誰か傍にいるのか、と気配の方向へと重い瞼を開けて視線をさまよわせると見知った顔が笑った。
「おはよう、キンタロー。おまえ、ずいぶんよく寝てたんだな」
すっげえ日に焼けてる、とシンタローが笑いながら俺を見た。
上体を起こすと皮膚がひりりと痛む。
どのくらい俺は寝てたんだろうか。
身を起こし、シンタローの手からミネラルウォーターのボトルを受け取る。
一口流し込むと喉は渇きを癒そうとさらに水を求めた。
ごくっ、ごくっ、と一気にボトルの半分を開けるとシンタローが「もっと飲むか?」と俺に聞いた。
「いや。もういい」
ボトルの蓋を閉めて辺りを見回せば、日も翳り始めている。
海の音以外に聞こえるものは何もない。
ガンマ団のプライベートビーチ、ということもあって地元の人間も見られない。
あれだけ騒いでいた他の団員もグンマも見当たらなくて、俺はシンタローと二人きりという事実にどぎまぎした。
「他のヤツラはどうしたんだ?」
気になって尋ねるとシンタローはあっさりと「帰った」と一言言った。
「疲れたから帰ろうって話になったんだけどさ。おまえ探しにきたら寝ちまってるし……。

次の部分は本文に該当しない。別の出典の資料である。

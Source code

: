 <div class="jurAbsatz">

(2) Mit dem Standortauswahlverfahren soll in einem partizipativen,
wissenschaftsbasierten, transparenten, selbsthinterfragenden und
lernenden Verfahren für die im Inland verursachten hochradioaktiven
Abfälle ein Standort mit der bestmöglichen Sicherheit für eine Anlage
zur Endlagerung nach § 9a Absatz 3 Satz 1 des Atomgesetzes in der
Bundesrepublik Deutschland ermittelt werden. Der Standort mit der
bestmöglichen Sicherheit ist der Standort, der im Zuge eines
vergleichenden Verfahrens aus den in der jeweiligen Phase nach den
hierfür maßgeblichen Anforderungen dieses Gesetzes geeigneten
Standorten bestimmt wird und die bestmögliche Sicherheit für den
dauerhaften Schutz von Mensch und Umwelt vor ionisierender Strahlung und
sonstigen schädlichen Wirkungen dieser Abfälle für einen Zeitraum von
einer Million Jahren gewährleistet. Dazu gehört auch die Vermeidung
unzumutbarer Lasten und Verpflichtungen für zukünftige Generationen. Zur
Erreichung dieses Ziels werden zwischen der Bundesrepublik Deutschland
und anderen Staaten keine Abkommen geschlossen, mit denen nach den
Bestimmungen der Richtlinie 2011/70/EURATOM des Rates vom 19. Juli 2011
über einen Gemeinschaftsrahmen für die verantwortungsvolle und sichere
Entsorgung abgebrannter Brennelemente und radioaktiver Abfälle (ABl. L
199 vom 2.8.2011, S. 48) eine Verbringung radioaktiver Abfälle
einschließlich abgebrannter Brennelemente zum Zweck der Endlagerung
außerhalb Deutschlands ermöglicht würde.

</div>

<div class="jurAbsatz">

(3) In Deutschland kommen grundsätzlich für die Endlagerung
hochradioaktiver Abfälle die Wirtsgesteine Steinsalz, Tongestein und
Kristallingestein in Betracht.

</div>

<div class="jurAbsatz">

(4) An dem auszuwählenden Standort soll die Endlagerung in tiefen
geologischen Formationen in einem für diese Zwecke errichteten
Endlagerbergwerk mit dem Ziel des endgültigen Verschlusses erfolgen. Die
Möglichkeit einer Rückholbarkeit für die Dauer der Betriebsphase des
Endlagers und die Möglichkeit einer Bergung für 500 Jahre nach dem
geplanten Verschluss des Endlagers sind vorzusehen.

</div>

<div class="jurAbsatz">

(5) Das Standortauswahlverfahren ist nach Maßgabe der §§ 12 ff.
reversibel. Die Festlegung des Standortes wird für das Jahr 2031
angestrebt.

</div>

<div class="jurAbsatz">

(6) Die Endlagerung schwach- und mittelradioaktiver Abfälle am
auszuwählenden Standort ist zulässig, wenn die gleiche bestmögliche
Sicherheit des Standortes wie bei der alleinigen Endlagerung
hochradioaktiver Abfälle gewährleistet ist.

他のヤツラは帰して俺はここで休んでたんだよ」
グンマのヤツは僕もいるって喚いていたけど、とシンタローは付け加えながらパラソルをたたむ。
俺も起き上がり、ビーチサンダルを履いた。
タオルで汗を拭い、バッグからシャツを取り出す。
ハイビスカス柄のアロハシャツはここに来てから購入したものだ。
今はいったい何時だろう、とパラソルを片付けるシンタローを見ながら思い、何の気なしに左腕を上げる。

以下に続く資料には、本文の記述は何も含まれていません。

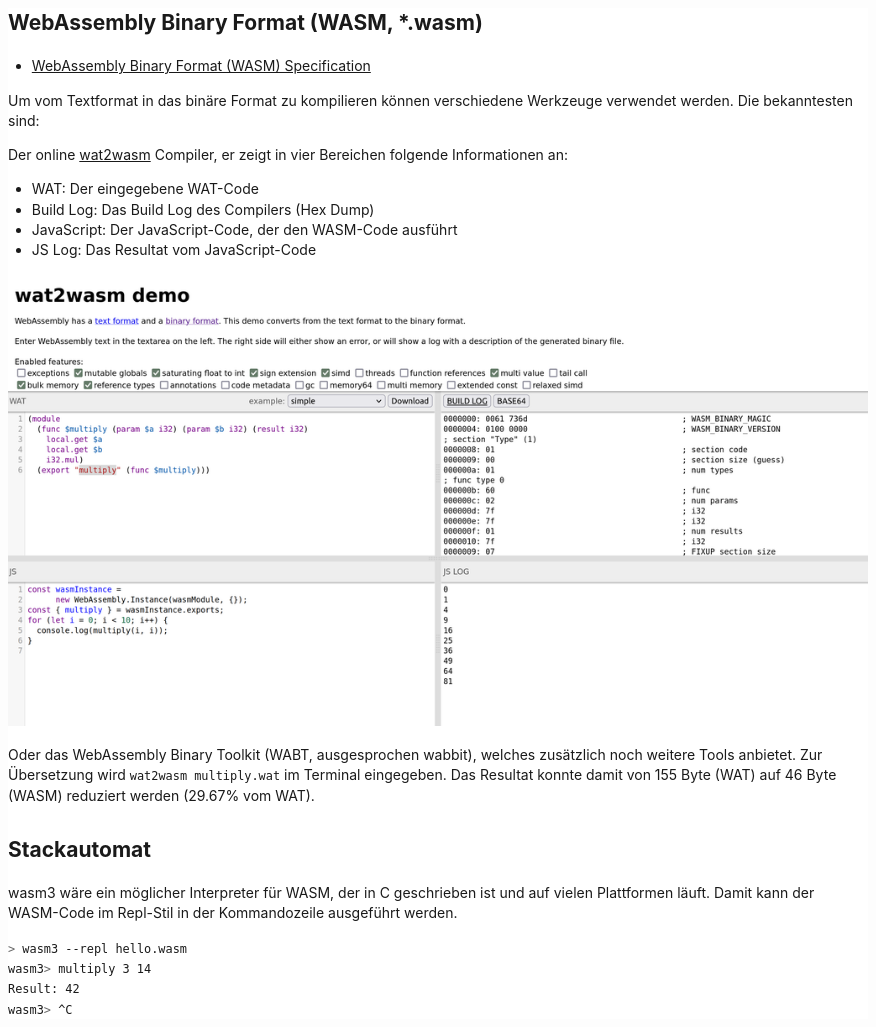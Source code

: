 ## WebAssembly Binary Format (WASM, *.wasm)
* [WebAssembly Binary Format (WASM) Specification](https://webassembly.github.io/spec/core/binary/index.html)

Um vom Textformat in das binäre Format zu kompilieren können verschiedene Werkzeuge verwendet werden. Die bekanntesten sind:

Der online [wat2wasm](https://webassembly.github.io/wabt/demo/wat2wasm/) Compiler, er zeigt in vier Bereichen folgende Informationen an:
* WAT: Der eingegebene WAT-Code
* Build Log: Das Build Log des Compilers (Hex Dump)
* JavaScript: Der JavaScript-Code, der den WASM-Code ausführt
* JS Log: Das Resultat vom JavaScript-Code

![wat2wasm](wat2wasm.png)

Oder das WebAssembly Binary Toolkit (WABT, ausgesprochen wabbit), welches zusätzlich noch weitere Tools anbietet. Zur Übersetzung wird `wat2wasm multiply.wat` im Terminal eingegeben. Das Resultat konnte damit von 155 Byte (WAT) auf 46 Byte (WASM) reduziert werden (29.67% vom WAT). 

## Stackautomat
wasm3 wäre ein möglicher Interpreter für WASM, der in C geschrieben ist und auf vielen Plattformen läuft. Damit kann der WASM-Code im Repl-Stil in der Kommandozeile ausgeführt werden. 
```bash
> wasm3 --repl hello.wasm
wasm3> multiply 3 14
Result: 42
wasm3> ^C
```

時間を確認しようと手首に目を向けたが、腕時計はそこになかった。
「……?」
つけたままにしてあったはずなのにどうしてないんだろうか。
それとも時計をつけていたと思っていたのは思い違いで、部屋に置き忘れたんだろうか。いや、そんなはずはない。
ぐるぐると時計の在り処を考えていると、シンタローがパラソルの片づけを終え、俺の横に来た。
そして、そのまま俺の手を取る。
「部屋に帰る前にプール行こうぜ。体冷やしたほうがいいだろ」
ああ、と火照った肌の事を考えて頷く。歩み始めてから、繋いでいない従兄弟の手に俺の時計が嵌められていることに気づいた。
「シンタロー、それは」
俺のか、と尋ねるとシンタローは「やっぱ気づかれたか」と笑った。
「そのまんまだと日焼け痕がくっきり残るだろ?寝ているおまえからそーっと抜き取ってみたんだよ。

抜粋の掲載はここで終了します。